[Excerpts from a dataset]
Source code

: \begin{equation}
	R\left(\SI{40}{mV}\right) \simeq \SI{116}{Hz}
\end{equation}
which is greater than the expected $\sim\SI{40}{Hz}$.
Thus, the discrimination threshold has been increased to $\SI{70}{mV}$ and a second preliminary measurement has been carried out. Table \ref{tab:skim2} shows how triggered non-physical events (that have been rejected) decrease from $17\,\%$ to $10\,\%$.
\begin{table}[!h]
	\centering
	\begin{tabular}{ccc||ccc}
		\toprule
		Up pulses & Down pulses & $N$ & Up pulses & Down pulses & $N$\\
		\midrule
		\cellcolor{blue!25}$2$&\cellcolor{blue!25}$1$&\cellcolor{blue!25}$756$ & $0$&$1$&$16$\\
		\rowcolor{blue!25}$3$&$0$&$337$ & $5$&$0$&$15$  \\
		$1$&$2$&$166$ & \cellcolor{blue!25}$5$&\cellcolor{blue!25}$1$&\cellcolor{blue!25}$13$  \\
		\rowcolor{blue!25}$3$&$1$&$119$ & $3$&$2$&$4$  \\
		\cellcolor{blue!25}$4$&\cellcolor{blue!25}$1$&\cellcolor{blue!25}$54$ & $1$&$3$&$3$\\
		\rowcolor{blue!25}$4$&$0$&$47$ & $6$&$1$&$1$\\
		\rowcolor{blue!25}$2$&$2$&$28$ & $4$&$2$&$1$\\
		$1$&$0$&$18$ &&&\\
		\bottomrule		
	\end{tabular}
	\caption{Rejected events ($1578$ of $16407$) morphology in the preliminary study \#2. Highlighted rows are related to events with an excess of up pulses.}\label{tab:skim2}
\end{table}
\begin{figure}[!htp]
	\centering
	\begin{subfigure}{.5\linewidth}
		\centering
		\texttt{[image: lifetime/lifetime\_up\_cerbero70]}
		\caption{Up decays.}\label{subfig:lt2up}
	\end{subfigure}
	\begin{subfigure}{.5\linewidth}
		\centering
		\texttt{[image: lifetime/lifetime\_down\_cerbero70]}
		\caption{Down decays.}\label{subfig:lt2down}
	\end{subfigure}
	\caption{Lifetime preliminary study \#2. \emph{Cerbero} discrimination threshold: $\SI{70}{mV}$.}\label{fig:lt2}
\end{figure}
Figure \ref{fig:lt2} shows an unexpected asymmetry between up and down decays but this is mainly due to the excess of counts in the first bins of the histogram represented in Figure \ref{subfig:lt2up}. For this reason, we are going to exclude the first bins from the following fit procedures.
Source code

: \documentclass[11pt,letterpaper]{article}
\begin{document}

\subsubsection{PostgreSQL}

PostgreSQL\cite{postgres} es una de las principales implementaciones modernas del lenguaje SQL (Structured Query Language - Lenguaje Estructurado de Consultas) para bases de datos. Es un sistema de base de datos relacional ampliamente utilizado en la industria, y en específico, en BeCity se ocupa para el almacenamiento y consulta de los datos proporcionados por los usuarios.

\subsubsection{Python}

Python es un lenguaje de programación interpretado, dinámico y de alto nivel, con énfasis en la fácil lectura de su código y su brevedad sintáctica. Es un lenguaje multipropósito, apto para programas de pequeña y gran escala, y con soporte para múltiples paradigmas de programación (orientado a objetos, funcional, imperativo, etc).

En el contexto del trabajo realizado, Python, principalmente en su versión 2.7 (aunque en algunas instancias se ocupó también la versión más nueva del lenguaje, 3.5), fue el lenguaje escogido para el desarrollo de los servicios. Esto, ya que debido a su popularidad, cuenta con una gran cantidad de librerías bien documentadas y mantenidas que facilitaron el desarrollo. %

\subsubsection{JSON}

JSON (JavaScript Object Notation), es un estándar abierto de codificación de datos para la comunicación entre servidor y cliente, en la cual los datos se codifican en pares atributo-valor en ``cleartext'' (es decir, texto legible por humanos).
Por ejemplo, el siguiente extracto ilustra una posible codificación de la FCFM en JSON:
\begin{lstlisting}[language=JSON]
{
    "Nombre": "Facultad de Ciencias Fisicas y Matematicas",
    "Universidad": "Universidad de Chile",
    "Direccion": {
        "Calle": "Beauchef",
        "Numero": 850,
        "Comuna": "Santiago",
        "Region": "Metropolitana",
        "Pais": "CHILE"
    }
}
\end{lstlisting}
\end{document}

▶ **What the task requires**: Among the entries above, how many lines include the word "image"? Give the number with no comment.

▶ **Result of this exercise**: 2